Abstract
Although generally at lower risk than those with obstructive CAD, patients with non-obstructive CAD (NOCAD) are heterogeneous concerning long-term prognosis. Notably, reversible ischemia due to vascular dysfunction is a frequent finding in NOCAD patients (1). The endogenous, non-proteinogenic amino acid homoarginine (hArg) increases the availability of nitric oxide (NO) and thereby the NO-dependent vasodilatation (2). Several studies have reported a strong inverse relation between serum hArg levels and cardiovascular disease (CVD) risk among patients with obstructive CAD. However, the prognostic implications of serum hArg levels in NOCAD patients have not been explored previously.
We evaluated serum hArg as a predictor of long-term risk of CVD mortality among patients with NOCAD.
1046 patients with chronic coronary syndrome (CCS) underwent elective coronary angiography during 2000–2004, with the findings of NOCAD. Serum hArg was measured by liquid chromatography-tandem mass spectrometry in samples that had been frozen and stored at −80°C. The association of serum hArg to CVD mortality risk was visualized in a generalized additive regression plot and further explored using Cox regression. The models included age, sex, body mass index, hypertension, diabetes, smoking status, serum LDL cholesterol and estimated glomerular filtration rate as independent covariables. We evaluated model discrimination and risk classification by calculating C-statistics and net reclassification improvement (NRI >0), respectively.

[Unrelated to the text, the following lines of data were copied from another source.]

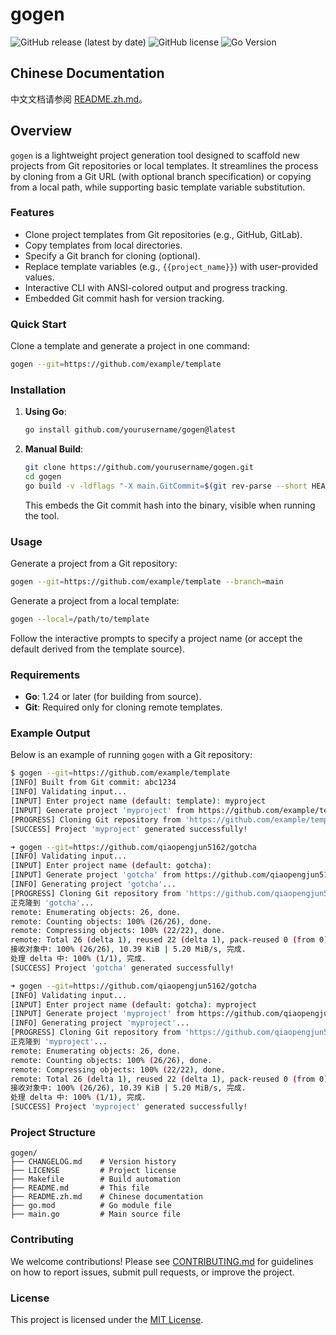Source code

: # gogen

![GitHub release (latest by date)](https://img.shields.io/github/v/release/yourusername/gogen)
![GitHub license](https://img.shields.io/github/license/yourusername/gogen)
![Go Version](https://img.shields.io/badge/go-%3E%3D1.24-blue)

## Chinese Documentation

中文文档请参阅 [README.zh.md](README.zh.md)。

## Overview

`gogen` is a lightweight project generation tool designed to scaffold new projects from Git repositories or local
templates. It streamlines the process by cloning from a Git URL (with optional branch specification) or copying from a
local path, while supporting basic template variable substitution.

### Features

- Clone project templates from Git repositories (e.g., GitHub, GitLab).
- Copy templates from local directories.
- Specify a Git branch for cloning (optional).
- Replace template variables (e.g., `{{project_name}}`) with user-provided values.
- Interactive CLI with ANSI-colored output and progress tracking.
- Embedded Git commit hash for version tracking.

### Quick Start

Clone a template and generate a project in one command:

```bash
gogen --git=https://github.com/example/template
```

### Installation

1. **Using Go**:
   ```bash
   go install github.com/yourusername/gogen@latest
   ```
2. **Manual Build**:
   ```bash
   git clone https://github.com/yourusername/gogen.git
   cd gogen
   go build -v -ldflags "-X main.GitCommit=$(git rev-parse --short HEAD)" -o gogen ./main.go
   ```
   This embeds the Git commit hash into the binary, visible when running the tool.

### Usage

Generate a project from a Git repository:

```bash
gogen --git=https://github.com/example/template --branch=main
```

Generate a project from a local template:

```bash
gogen --local=/path/to/template
```

Follow the interactive prompts to specify a project name (or accept the default derived from the template source).

### Requirements

- **Go**: 1.24 or later (for building from source).
- **Git**: Required only for cloning remote templates.

### Example Output

Below is an example of running `gogen` with a Git repository:

```bash
$ gogen --git=https://github.com/example/template
[INFO] Built from Git commit: abc1234
[INFO] Validating input...
[INPUT] Enter project name (default: template): myproject
[INPUT] Generate project 'myproject' from https://github.com/example/template? (Y/n): Y
[PROGRESS] Cloning Git repository from 'https://github.com/example/template'...
[SUCCESS] Project 'myproject' generated successfully!

➜ gogen --git=https://github.com/qiaopengjun5162/gotcha
[INFO] Validating input...
[INPUT] Enter project name (default: gotcha):
[INPUT] Generate project 'gotcha' from https://github.com/qiaopengjun5162/gotcha? (Y/n):
[INFO] Generating project 'gotcha'...
[PROGRESS] Cloning Git repository from 'https://github.com/qiaopengjun5162/gotcha'...
正克隆到 'gotcha'...
remote: Enumerating objects: 26, done.
remote: Counting objects: 100% (26/26), done.
remote: Compressing objects: 100% (22/22), done.
remote: Total 26 (delta 1), reused 22 (delta 1), pack-reused 0 (from 0)
接收对象中: 100% (26/26), 10.39 KiB | 5.20 MiB/s, 完成.
处理 delta 中: 100% (1/1), 完成.
[SUCCESS] Project 'gotcha' generated successfully!

➜ gogen --git=https://github.com/qiaopengjun5162/gotcha
[INFO] Validating input...
[INPUT] Enter project name (default: gotcha): myproject
[INPUT] Generate project 'myproject' from https://github.com/qiaopengjun5162/gotcha? (Y/n): y
[INFO] Generating project 'myproject'...
[PROGRESS] Cloning Git repository from 'https://github.com/qiaopengjun5162/gotcha'...
正克隆到 'myproject'...
remote: Enumerating objects: 26, done.
remote: Counting objects: 100% (26/26), done.
remote: Compressing objects: 100% (22/22), done.
remote: Total 26 (delta 1), reused 22 (delta 1), pack-reused 0 (from 0)
接收对象中: 100% (26/26), 10.39 KiB | 5.20 MiB/s, 完成.
处理 delta 中: 100% (1/1), 完成.
[SUCCESS] Project 'myproject' generated successfully!

```

### Project Structure

```
gogen/
├── CHANGELOG.md    # Version history
├── LICENSE         # Project license
├── Makefile        # Build automation
├── README.md       # This file
├── README.zh.md    # Chinese documentation
├── go.mod          # Go module file
├── main.go         # Main source file
```

### Contributing

We welcome contributions! Please see [CONTRIBUTING.md](CONTRIBUTING.md) for guidelines on how to report issues, submit
pull requests, or improve the project.

### License

This project is licensed under the [MIT License](LICENSE).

Median (25th-75th percentiles) age at inclusion was 57 (51–65) years, 48.5% were women and median (25th-75th percentiles) level of serum hArg was 1.87 (1.47–2.38) μmol/L. During median (25th- 75th percentiles) 14.1 (13.2–15.4) years of follow-up 5.7% of the patients died from CVD. The multivariable adjusted hazard ratio (95% confidence interval) per SD increment of (log transformed) hArg was 0.53 (0.40–0.70) in relation to CVD mortality. The multivariable model without biomarker provided a C- statistics for CVD mortality of 0.79 which increased to 0.82 by the addition of serum-hArg to the model (Δ area =0.03, P=0.01). Further, serum hArg provided a high NRI (95% CI) of 0.53 (0.40–0.70), P<0.001.
We demonstrated a strong inverse relationship between serum hArg and long-term risk of CVD mortality among patients with NOCAD. Our study adds to previous literature linking low hArg with vascular dysfunction and adverse CVD prognosis. The potential clinical usefulness of serum hArg measurements for the identification of a high-risk phenotype in NOCAD warrants further evaluation.